“ Ma découverte de la philosophie ”

Dossier : L'X et les humanitésMagazine N°701 Janvier 2015Par : Alain FINKIELKRAUT de l’Académie française, professeur émérite à l’École polytechnique

Longtemps, j’ai eu peur de la philoso­phie. Quand j’étais jeune et que je fai­sais mes études, l’idée de devoir un jour planch­er sur des sujets aus­si féro­ce­ment abstraits que « La cause », « La fini­tude » ou « Pourquoi y a‑t-il quelque chose plutôt que rien ? » me don­nait des sueurs froides et me réveil­lait la nuit.

De sur­croît, les vis­ites guidées par mes excel­lents pro­fesseurs de classe pré­para­toire dans le palais des philosophes m’intimidaient et, à la fois, me lais­saient sur ma faim. Tous ces sys­tèmes étaient somptueux.

Mais pourquoi choisir d’habiter celui-ci plutôt que celui-là ? Quel rap­port avec ma vie, ma mort, le monde dans lequel j’évoluais et même les mon­des antérieurs ? J’étais fasciné par la cohérence et découragé par l’arbitraire des pen­sées qui défi­laient devant mes yeux.

“ Longtemps, j’ai eu peur de la philosophie ”

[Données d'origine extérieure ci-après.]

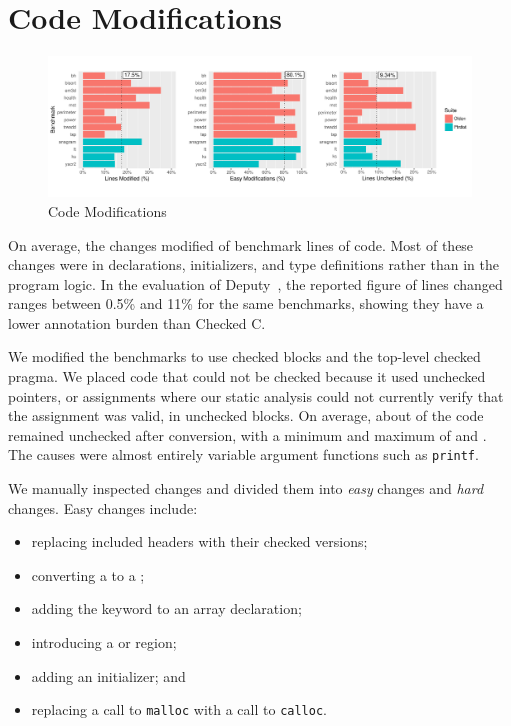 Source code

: \begin{table}[ht]

\end{table}

\section{Code Modifications}
\label{sec:eval-code-changes}

\begin{figure}[ht]
\centering
\includegraphics[width=\linewidth]{scripts/modifications}
\caption{Code Modifications}
\label{fig:cm-plot}
\end{figure}

On average, the changes modified \ResultLinesModifiedMean of benchmark
lines of code. Most of these changes were in declarations,
initializers, and type definitions rather than in the program logic.
In the evaluation of Deputy~\cite{Condit2007}, the reported figure of
lines changed ranges between 0.5\% and 11\% for the same benchmarks,
showing they have a lower annotation burden than Checked C.

We modified the benchmarks to use checked blocks and the top-level
checked pragma. We placed code that could not be checked because it
used unchecked pointers, or assignments where our static analysis
could not currently verify that the assignment was valid, in unchecked
blocks. On average, about \ResultLinesUncheckedMean of the code
remained unchecked after conversion, with a minimum and maximum of
\ResultLinesUncheckedMin and \ResultLinesUncheckedMax. The causes were
almost entirely variable argument functions such as
\lstinline|printf|.

We manually inspected changes and divided them into \emph{easy}
changes and \emph{hard} changes. Easy changes include:

\begin{itemize}
\item replacing included headers with their checked versions;
\item converting a \uncheckedptrT{} to a \PtrT{};
\item adding the \kwchecked{} keyword to an array declaration;
\item introducing a \kwchecked{} or \kwunchecked{} region;
\item adding an initializer; and
\item replacing a call to \lstinline|malloc| with a call to
\lstinline|calloc|.
\end{itemize}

Je me suis donc ori­en­té vers Flaubert plutôt que vers Pla­ton, et j’ai passé une agré­ga­tion de let­tres modernes.

Et puis un jour, j’ai ouvert De la démoc­ra­tie en Amérique d’Alexis de Toc­queville et j’ai lu ces quelques lignes : « Je pense qu’il n’y a pas, dans le monde civil­isé, de pays où on s’occupe moins de philoso­phie qu’aux États-Unis. Les Améri­cains n’ont point d’école philosophique qui leur soit pro­pre et ils s’inquiètent fort peu de toutes celles qui divisent l’Europe. Ils en savent à peine les noms.

Il est facile de voir cepen­dant que presque tous les habi­tants des États-Unis diri­gent leur esprit de la même manière et le con­duisent d’après les mêmes règles, c’est-à-dire qu’ils pos­sè­dent, sans qu’ils se soient jamais don­né la peine d’en définir les règles, une cer­taine méth­ode philosophique qui leur est com­mune à tous. »

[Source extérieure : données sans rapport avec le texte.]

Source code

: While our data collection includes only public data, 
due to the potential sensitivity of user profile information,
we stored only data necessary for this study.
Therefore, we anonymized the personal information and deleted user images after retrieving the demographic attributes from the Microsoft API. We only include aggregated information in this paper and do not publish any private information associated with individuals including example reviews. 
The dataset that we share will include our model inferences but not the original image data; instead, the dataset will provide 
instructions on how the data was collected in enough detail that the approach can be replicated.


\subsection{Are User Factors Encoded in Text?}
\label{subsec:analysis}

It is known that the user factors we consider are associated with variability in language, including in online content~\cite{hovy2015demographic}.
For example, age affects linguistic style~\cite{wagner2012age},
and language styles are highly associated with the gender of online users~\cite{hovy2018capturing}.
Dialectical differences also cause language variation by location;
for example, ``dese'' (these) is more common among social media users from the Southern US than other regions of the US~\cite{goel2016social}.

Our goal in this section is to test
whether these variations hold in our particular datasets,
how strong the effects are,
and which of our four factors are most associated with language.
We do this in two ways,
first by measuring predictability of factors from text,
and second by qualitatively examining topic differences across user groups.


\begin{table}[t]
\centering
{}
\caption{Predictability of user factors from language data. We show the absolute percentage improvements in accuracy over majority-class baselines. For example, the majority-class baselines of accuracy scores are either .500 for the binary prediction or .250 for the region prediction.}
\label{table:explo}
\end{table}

Cette méth­ode, qui con­siste à répudi­er l’esprit de sys­tème, à sec­ouer le joug des habi­tudes, à « ne pren­dre la tra­di­tion que comme un ren­seigne­ment » et à « chercher par soi-même et en soi seul la rai­son des choses », est la méth­ode cartésienne.

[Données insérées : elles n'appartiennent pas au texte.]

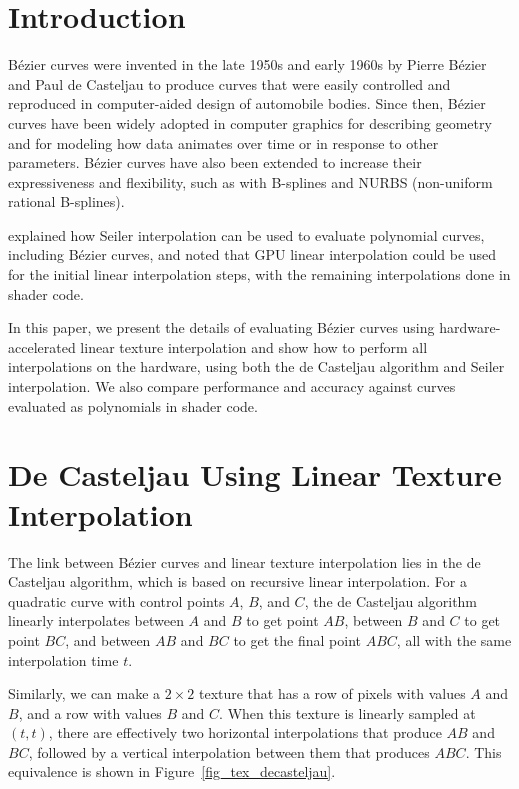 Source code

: \documentclass{jcgt}
\begin{document}
\section{Introduction}
\label{sec:introduction}

Bézier curves were invented in the late 1950s and early 1960s by Pierre Bézier and Paul de Casteljau to produce curves that were easily controlled and reproduced in computer-aided design
of automobile bodies. Since then, Bézier curves have been widely adopted in computer graphics for describing geometry and for modeling how data animates over time or in response to other
parameters. Bézier curves have also been extended to increase their expressiveness and flexibility, such as with B-splines and NURBS (non-uniform rational B-splines). 

\citet{10.1145/3641233.3664331} explained how Seiler interpolation can be used to evaluate polynomial curves, including Bézier curves, and noted that GPU linear
interpolation could be used for the initial linear interpolation steps, with the remaining interpolations done in shader code.

In this paper, we present the details of evaluating Bézier curves using hardware-accelerated linear texture interpolation and show how to perform all interpolations on the hardware,
using both the de Casteljau algorithm and Seiler interpolation. We also compare performance and accuracy against curves evaluated as polynomials in shader code.

\section{De Casteljau Using Linear Texture Interpolation}


The link between Bézier curves and linear texture interpolation lies in the de Casteljau algorithm, which is based on recursive linear interpolation. For a quadratic curve with control points
$A$, $B$, and $C$, the de Casteljau algorithm linearly interpolates between $A$ and $B$ to get point $AB$, between $B$ and $C$ to get point $BC$, and between $AB$ and $BC$ to get the final
point $ABC$, all with the same interpolation time $t$.

Similarly, we can make a $2 \times 2$ texture that has a row of pixels with values $A$ and $B$, and a row with values $B$ and $C$. When this texture is linearly sampled at $(t, t)$, there
are effectively two horizontal interpolations that produce $AB$ and $BC$, followed by a vertical interpolation between them that produces $ABC$. This equivalence is shown in Figure~\ref{fig_tex_decasteljau}.
\end{document}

Con­clu­sion de Toc­queville : « L’Amérique est donc l’un des pays du monde où l’on étudie le moins et où l’on suit le mieux les pré­ceptes de Descartes. »

Ce para­doxe a été pour moi une révéla­tion. J’ai com­pris que nous philosophions tous sans le savoir. J’ai réal­isé que la méta­physique n’avait pas son lieu dans les hautes sphères mais qu’elle était au fonde­ment de nos manières de penser et d’agir.

J’ai lu alors les philosophes avide­ment et en sur­mon­tant les obsta­cles tech­niques qui m’avaient longtemps paru infranchissables.

Parce que ces philosophes me lisaient et me per­me­t­taient, le cas échéant, d’échapper à moi-même. De cette décou­verte, sur­v­enue tard dans mon exis­tence, j’ai voulu, avec plus ou moins de bon­heur, faire béné­fici­er mes élèves de Poly­tech­nique pen­dant un quart de siè­cle à Palaiseau, alors qu’ils avaient la vie devant eux.